For instance, $\lim_{x \to 2} \frac{1}{x} = \frac{1}{2}$.
I'd like to know more about algorithms for determining mathematical limits such as this, and I'm primarily concerned with the runtimes of such algorithms.
If it helps, there are only certain types of limits that I'm concerned with.
Specifically, I'm concerned with limits of one variable. I'm also really only concerned with rational functions of polynomials. For example, given two polynomials $p(x)$ and $q(x)$, I'm interested in finding the limit $\lim_{x \to 1}\frac{p(x)}{q(x)}$.
There is additional information that should greatly help. I only really want to find the limit as $x$ approaches 1. Further, the limit itself is bounded $-O(2^n) \leq \lim_{x \to 1} \leq O(2^n)$.

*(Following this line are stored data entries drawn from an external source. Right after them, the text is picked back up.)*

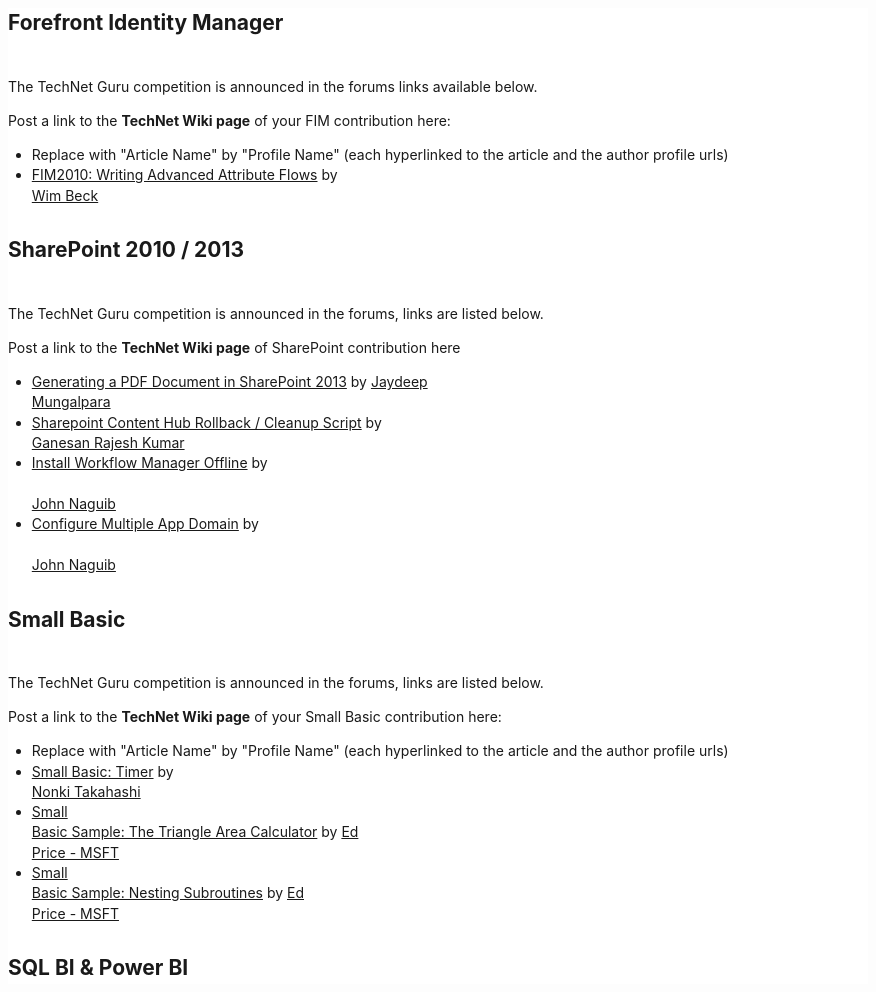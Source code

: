 
## <a name="Forefront_Identity_Manager"></a>Forefront Identity Manager
<br>The TechNet Guru competition is announced in the forums links available below.<br>

Post a link to the **TechNet Wiki page** of your FIM contribution here:


- Replace with "Article Name" by "Profile Name" (each hyperlinked to the article and the author profile urls)<br>
- [FIM2010: Writing Advanced Attribute Flows](http://social.technet.microsoft.com/wiki/contents/articles/31595.fim2010-writing-advanced-attribute-flows.aspx) by<br>[Wim Beck](https://social.technet.microsoft.com/profile/wim%20beck/)


## SharePoint 2010 / 2013 
<br>The TechNet Guru competition is announced in the forums, links are listed below.<br>

Post a link to the **TechNet Wiki page** of SharePoint contribution here


- [Generating a PDF Document in SharePoint 2013](http://social.technet.microsoft.com/wiki/contents/articles/31695.generating-a-pdf-document-in-sharepoint-2013.aspx) by [Jaydeep<br> Mungalpara](https://social.technet.microsoft.com/Profile/jaydeep%20mungalpara)
- [Sharepoint Content Hub Rollback / Cleanup Script](http://social.technet.microsoft.com/wiki/contents/articles/31656.sharepoint-content-hub-rollback-script-v1-0.aspx) by<br>[Ganesan Rajesh Kumar](https://social.msdn.microsoft.com/profile/ganesan%20rajesh%20kumar/)
- [Install Workflow Manager Offline](http://social.technet.microsoft.com/wiki/contents/articles/31477.installing-workflow-manager-offline.aspx) by<br>[<br>John Naguib](https://social.technet.microsoft.com/profile/john%20naguib/)
- [Configure Multiple App Domain](http://social.technet.microsoft.com/wiki/contents/articles/31479.configure-multiple-app-domain.aspx) by<br>[<br>John Naguib](https://social.technet.microsoft.com/profile/john%20naguib/)


## <a name="Small_Basic"></a>Small Basic
<br>The TechNet Guru competition is announced in the forums, links are listed below.<br>

Post a link to the **TechNet Wiki page** of your Small Basic contribution here:


- Replace with "Article Name" by "Profile Name" (each hyperlinked to the article and the author profile urls)<br>
- [Small Basic: Timer](http://social.technet.microsoft.com/wiki/contents/articles/31457.small-basic-timer.aspx) by<br>[Nonki Takahashi](http://social.technet.microsoft.com/profile/nonki%20takahashi/)
- [Small<br> Basic Sample: The Triangle Area Calculator](http://social.technet.microsoft.com/wiki/contents/articles/31651.small-basic-sample-the-triangle-area-calculator.aspx) by [Ed<br> Price - MSFT](http://social.technet.microsoft.com/wiki/2179/ProfileUrlRedirect.ashx)
- [Small<br> Basic Sample: Nesting Subroutines](http://social.technet.microsoft.com/wiki/contents/articles/31652.small-basic-sample-nesting-subroutines.aspx) by [Ed<br> Price - MSFT](http://social.technet.microsoft.com/wiki/2179/ProfileUrlRedirect.ashx)


## SQL BI & Power BI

The function $p/q$ itself is actually a description of a polynomial with powers at most $O(2^n)$, and coefficients $c_i \in {-1, 0, 1}$.
This may not be the best method, but I'm essentially trying to sum the coefficients of a polynomial.
An Additional Interest
I'm also interested in expanding the problem to include limits of rational functions of multiple polynomials, i.e. polynomials $p_i(x)$ and $q_j(x)$ to find:
$\lim_{x \to 1}\frac{\prod_{i=0}^m{p_i(x)}}{\prod_{j=0}^n{q_j(x)}}$
Note that the polynomials $p_i(x)$ and $q_j(x)$ are very sparse in this representation, consisting of no more than 2 terms.